Research reveals how news is framed in China
The way news is framed by media outlets can have huge influence on how a reader perceives the same issue.
New research led by Dr Xianwen Kuang from Xi’an Jiaotong-Liverpool University reveals that party media outlets in China tend to use different frames for their news coverage compared to non-party media outlets when approaching nationally and locally sensitive issues.
Dr Kuang (pictured below), who is based in the XJTLU-JC School of Film and TV Arts, says media outlets can frame news in a variety of ways.
“For example, if you write a story about me, you may choose a human interest angle by emphasising how much I appreciate the plants in my office,” Dr Kuang says.
“Alternatively you may choose to focus on a different aspect of me – how I encouraged students to participate in competitions and delivered speeches to motivate them.
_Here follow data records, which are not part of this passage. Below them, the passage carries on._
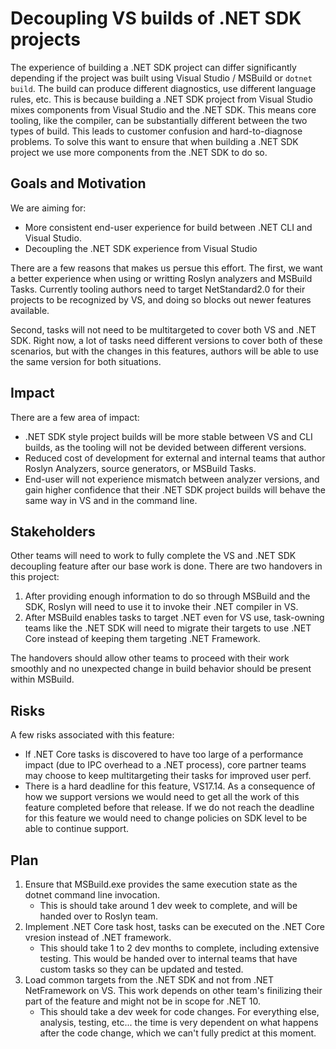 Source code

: # Decoupling VS builds of .NET SDK projects
The experience of building a .NET SDK project can differ significantly depending if the project was built using Visual Studio / MSBuild or `dotnet build`. The build can produce different diagnostics, use different language rules, etc. This is because building a .NET SDK project from Visual Studio mixes components from Visual Studio and the .NET SDK. This means core tooling, like the compiler, can be substantially different between the two types of build. This leads to customer confusion and hard-to-diagnose problems. To solve this want to ensure that when building a .NET SDK project we use more components from the .NET SDK to do so.

## Goals and Motivation

We are aiming for:
 - More consistent end-user experience for build between .NET CLI and Visual Studio.
 - Decoupling the .NET SDK experience from Visual Studio 

There are a few reasons that makes us persue this effort.
The first, we want a better experience when using or writting Roslyn analyzers and MSBuild Tasks. Currently tooling authors need to target NetStandard2.0 for their projects to be recognized by VS, and doing so blocks out newer features available. 

Second, tasks will not need to be multitargeted to cover both VS and .NET SDK. Right now, a lot of tasks need different versions to cover both of these scenarios, but with the changes in this features, authors will be able to use the same version for both situations.


## Impact
There are a few area of impact:
 - .NET SDK style project builds will be more stable between VS and CLI builds, as the tooling will not be devided between different versions.
 - Reduced cost of development for external and internal teams that author Roslyn Analyzers, source generators, or MSBuild Tasks.
 - End-user will not experience mismatch between analyzer versions, and gain higher confidence that their .NET SDK project builds will behave the same way in VS and in the command line.

## Stakeholders
Other teams will need to work to fully complete the VS and .NET SDK decoupling feature after our base work is done. There are two handovers in this project:

1. After providing enough information to do so through MSBuild and the SDK, Roslyn will need to use it to invoke their .NET compiler in VS.
2. After MSBuild enables tasks to target .NET even for VS use, task-owning teams like the .NET SDK will need to migrate their targets to use .NET Core instead of keeping them targeting .NET Framework.

The handovers should allow other teams to proceed with their work smoothly and no unexpected change in build behavior should be present within MSBuild.

## Risks
A few risks associated with this feature:
 - If .NET Core tasks is discovered to have too large of a performance impact (due to IPC overhead to a .NET process), core partner teams may choose to keep multitargeting their tasks for improved user perf.
 - There is a hard deadline for this feature, VS17.14. As a consequence of how we support versions we would need to get all the work of this feature completed before that release. If we do not reach the deadline for this feature we would need to change policies on SDK level to be able to continue support.


## Plan
 1. Ensure that MSBuild.exe provides the same execution state as the dotnet command line invocation.
    -  This is should take around 1 dev week to complete, and will be handed over to Roslyn team.
 2. Implement .NET Core task host, tasks can be executed on the .NET Core vresion instead of .NET framework.
    - This should take 1 to 2 dev months to complete, including extensive testing. This would be handed over to internal teams that have custom tasks so they can be updated and tested.
 3. Load common targets from the .NET SDK and not from .NET NetFramework on VS. This work depends on other team's finilizing their part of the feature and might not be in scope for .NET 10.
    - This should take a dev week for code changes. For everything else, analysis, testing, etc... the time is very dependent on what happens after the code change, which we can't fully predict at this moment.

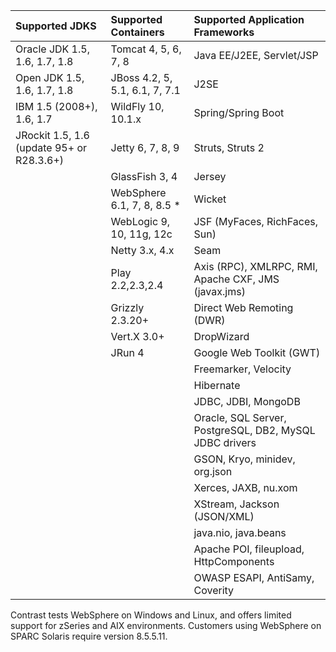 <!--
title: "Supported Technologies"
description: "List of supported technologies"
tags: "Java agent installation containers JDKs frameworks libraries support troubleshooting"
-->


Supported JDKS | Supported Containers | Supported Application Frameworks
:-------------- |:-------------------- |:--------------------------------
Oracle JDK 1.5, 1.6, 1.7, 1.8 | Tomcat 4, 5, 6, 7, 8 | Java EE/J2EE, Servlet/JSP
Open JDK 1.5, 1.6, 1.7, 1.8 | JBoss 4.2, 5, 5.1, 6.1, 7, 7.1 | J2SE
IBM 1.5 (2008+), 1.6, 1.7 | WildFly 10, 10.1.x | Spring/Spring Boot
JRockit 1.5, 1.6 (update 95+ or R28.3.6+) |Jetty 6, 7, 8, 9 | Struts, Struts 2
                 | GlassFish 3, 4 | Jersey
                 | WebSphere 6.1, 7, 8, 8.5 * | Wicket
                 | WebLogic 9, 10, 11g, 12c | JSF (MyFaces, RichFaces, Sun)
                 | Netty 3.x, 4.x | Seam
                 | Play 2.2,2.3,2.4 | Axis (RPC), XMLRPC, RMI, Apache CXF, JMS (javax.jms)
                 | Grizzly 2.3.20+ | Direct Web Remoting (DWR)
                 | Vert.X 3.0+     | DropWizard
                 | JRun 4          | Google Web Toolkit (GWT)
                 |                 | Freemarker, Velocity
                 |                 | Hibernate
                 |                 | JDBC, JDBI, MongoDB                 
                 |                 | Oracle, SQL Server, PostgreSQL, DB2, MySQL JDBC drivers
                 |                 | GSON, Kryo, minidev, org.json
                 |                 | Xerces, JAXB, nu.xom
                 |                 | XStream, Jackson (JSON/XML)
                 |                 | java.nio, java.beans
                 |                 | Apache POI, fileupload, HttpComponents
                 |                 | OWASP ESAPI, AntiSamy, Coverity 


Contrast tests WebSphere on Windows and Linux, and offers limited support for zSeries and AIX environments. Customers using WebSphere on SPARC Solaris require version 8.5.5.11.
This is more of a leadership frame.
“News outlets use a number of frames to shape readers’ understanding of a story – human interest, leadership, conflict, responsibility and factual frames are all different types of approaches to news stories that can put emphasis on a particular aspect of an issue.”
Dr Kuang’s research applied the already established concept of news framing to how party and non-party newspapers in China report on both nationally and locally sensitive issues. The results have just been published in the top journalism publication Journalism, in a paper written by Dr Kuang and Dr Rining Wei (pictured below) from XJTLU’s Department of English.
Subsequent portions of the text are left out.